[Stored data entries]
------------------------------------------------------------
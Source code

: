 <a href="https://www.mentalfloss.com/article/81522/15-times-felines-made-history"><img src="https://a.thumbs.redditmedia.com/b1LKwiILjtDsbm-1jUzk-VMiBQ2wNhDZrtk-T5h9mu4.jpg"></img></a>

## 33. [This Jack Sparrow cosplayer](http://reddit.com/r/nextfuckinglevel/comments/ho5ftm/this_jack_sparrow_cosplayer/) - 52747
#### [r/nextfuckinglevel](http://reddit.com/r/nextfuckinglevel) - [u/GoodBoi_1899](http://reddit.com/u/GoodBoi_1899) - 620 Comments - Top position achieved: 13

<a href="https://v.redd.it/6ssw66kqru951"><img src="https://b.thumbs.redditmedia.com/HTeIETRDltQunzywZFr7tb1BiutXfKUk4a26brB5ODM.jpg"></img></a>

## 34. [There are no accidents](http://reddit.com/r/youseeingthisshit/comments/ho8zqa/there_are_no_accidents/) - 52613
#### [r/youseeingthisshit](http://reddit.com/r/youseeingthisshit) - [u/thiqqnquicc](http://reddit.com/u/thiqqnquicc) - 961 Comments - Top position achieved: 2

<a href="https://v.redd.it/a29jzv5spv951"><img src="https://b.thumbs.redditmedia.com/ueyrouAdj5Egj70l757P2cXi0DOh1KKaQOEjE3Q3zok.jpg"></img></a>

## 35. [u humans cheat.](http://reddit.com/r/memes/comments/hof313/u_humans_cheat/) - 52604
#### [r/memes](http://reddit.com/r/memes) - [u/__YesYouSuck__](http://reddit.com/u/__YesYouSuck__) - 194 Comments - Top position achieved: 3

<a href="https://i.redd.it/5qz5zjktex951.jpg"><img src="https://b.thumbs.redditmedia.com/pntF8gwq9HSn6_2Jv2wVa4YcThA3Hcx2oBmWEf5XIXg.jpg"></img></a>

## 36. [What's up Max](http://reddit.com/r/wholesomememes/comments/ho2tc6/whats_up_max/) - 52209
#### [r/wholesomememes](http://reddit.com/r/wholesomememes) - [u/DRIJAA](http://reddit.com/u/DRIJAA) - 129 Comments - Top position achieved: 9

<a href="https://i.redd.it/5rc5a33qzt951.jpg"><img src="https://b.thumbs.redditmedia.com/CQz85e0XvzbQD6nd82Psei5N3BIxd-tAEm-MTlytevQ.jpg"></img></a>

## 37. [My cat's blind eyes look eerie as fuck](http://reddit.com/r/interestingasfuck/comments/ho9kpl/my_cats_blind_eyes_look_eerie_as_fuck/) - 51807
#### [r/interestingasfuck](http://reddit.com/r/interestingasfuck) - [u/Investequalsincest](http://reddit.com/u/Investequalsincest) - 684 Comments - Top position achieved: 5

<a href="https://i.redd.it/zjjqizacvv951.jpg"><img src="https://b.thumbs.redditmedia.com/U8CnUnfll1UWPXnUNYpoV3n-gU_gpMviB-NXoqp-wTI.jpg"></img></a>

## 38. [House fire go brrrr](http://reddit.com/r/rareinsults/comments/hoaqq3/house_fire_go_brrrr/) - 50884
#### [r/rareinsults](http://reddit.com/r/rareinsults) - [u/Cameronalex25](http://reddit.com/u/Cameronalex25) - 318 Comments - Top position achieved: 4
------------------------------------------------------------
» Work item
Copy range, inclusive: the line holding "## 37. [My cat's" to the line holding "position achieved: 5". Reproduce exactly those lines of the records above and no others.

» Output
## 37. [My cat's blind eyes look eerie as fuck](http://reddit.com/r/interestingasfuck/comments/ho9kpl/my_cats_blind_eyes_look_eerie_as_fuck/) - 51807
#### [r/interestingasfuck](http://reddit.com/r/interestingasfuck) - [u/Investequalsincest](http://reddit.com/u/Investequalsincest) - 684 Comments - Top position achieved: 5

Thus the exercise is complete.